**Given records:**
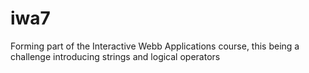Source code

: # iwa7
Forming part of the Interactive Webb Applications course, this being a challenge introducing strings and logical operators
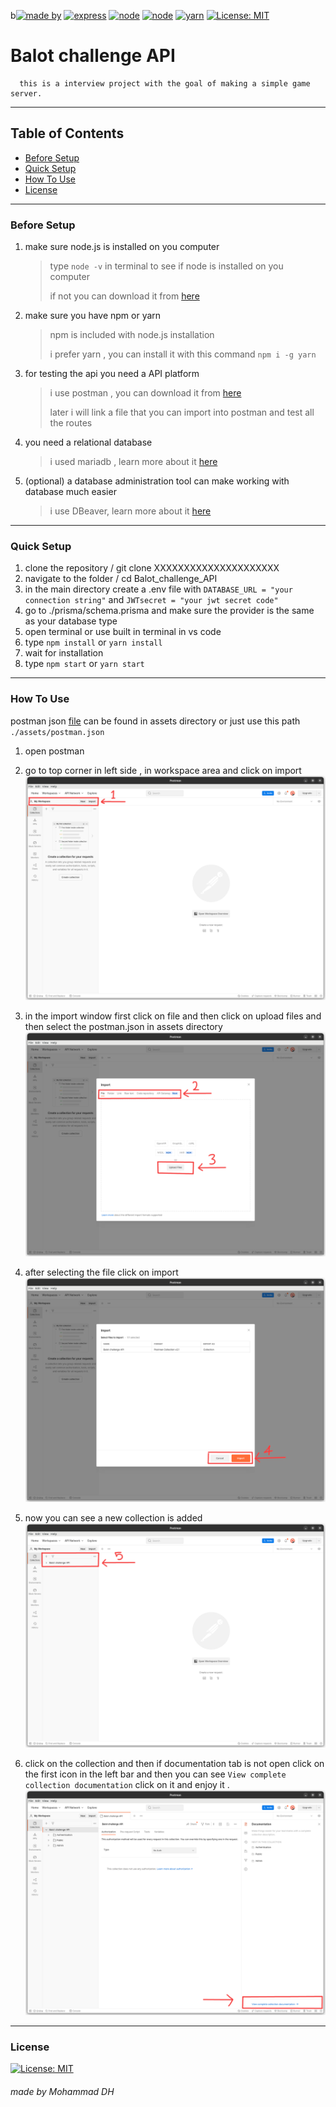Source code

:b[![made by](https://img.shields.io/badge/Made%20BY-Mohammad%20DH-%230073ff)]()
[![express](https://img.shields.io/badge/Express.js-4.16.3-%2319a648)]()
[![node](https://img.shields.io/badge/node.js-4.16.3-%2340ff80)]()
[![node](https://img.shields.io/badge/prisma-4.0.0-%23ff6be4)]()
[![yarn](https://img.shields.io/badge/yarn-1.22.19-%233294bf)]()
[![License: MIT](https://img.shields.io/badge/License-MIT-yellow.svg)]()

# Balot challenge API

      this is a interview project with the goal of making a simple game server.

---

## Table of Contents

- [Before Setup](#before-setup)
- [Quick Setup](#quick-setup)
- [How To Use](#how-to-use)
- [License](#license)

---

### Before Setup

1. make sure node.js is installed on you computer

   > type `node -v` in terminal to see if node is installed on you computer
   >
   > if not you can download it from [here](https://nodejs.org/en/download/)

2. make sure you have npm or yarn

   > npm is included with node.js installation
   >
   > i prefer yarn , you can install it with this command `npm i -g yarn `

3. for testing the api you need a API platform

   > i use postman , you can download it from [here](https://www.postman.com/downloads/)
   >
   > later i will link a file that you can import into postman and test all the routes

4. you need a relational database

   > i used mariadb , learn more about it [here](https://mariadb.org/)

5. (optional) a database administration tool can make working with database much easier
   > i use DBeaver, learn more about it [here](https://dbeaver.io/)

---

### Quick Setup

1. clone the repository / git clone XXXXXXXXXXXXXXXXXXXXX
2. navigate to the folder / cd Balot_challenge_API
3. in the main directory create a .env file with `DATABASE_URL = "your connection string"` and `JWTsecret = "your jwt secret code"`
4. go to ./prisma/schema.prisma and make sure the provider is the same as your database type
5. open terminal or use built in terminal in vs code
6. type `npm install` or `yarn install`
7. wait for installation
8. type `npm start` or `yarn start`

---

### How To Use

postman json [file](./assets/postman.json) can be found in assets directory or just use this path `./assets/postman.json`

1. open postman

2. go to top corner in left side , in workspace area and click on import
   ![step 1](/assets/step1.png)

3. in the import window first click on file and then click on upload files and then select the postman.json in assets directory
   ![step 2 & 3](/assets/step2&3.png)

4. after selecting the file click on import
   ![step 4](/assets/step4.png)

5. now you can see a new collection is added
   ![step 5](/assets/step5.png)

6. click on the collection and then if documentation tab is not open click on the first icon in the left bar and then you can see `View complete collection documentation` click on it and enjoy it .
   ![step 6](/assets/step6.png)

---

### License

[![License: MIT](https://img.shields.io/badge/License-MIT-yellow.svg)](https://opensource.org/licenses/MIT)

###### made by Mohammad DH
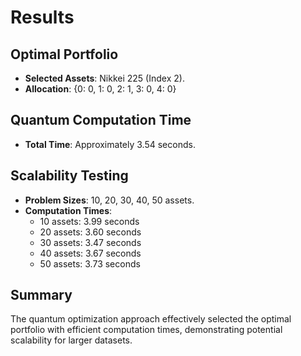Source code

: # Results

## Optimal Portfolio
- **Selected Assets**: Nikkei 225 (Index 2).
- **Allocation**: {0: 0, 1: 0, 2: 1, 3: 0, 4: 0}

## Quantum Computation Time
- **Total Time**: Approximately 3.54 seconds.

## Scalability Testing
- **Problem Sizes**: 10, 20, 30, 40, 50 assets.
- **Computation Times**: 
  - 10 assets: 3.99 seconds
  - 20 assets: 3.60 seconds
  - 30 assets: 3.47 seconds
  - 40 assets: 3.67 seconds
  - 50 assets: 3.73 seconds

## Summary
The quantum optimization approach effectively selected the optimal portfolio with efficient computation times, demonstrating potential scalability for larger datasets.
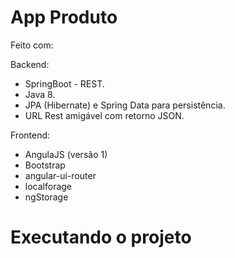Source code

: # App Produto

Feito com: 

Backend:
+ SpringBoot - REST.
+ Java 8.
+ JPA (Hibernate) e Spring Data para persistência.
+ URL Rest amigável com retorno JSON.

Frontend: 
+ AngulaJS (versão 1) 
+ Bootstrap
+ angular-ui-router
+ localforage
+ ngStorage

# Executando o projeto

**Problem requirements:** Each line containing "installation" belongs in the answer; pick these out of the material and copy them.

**Final answer:**
   > npm is included with node.js installation
7. wait for installation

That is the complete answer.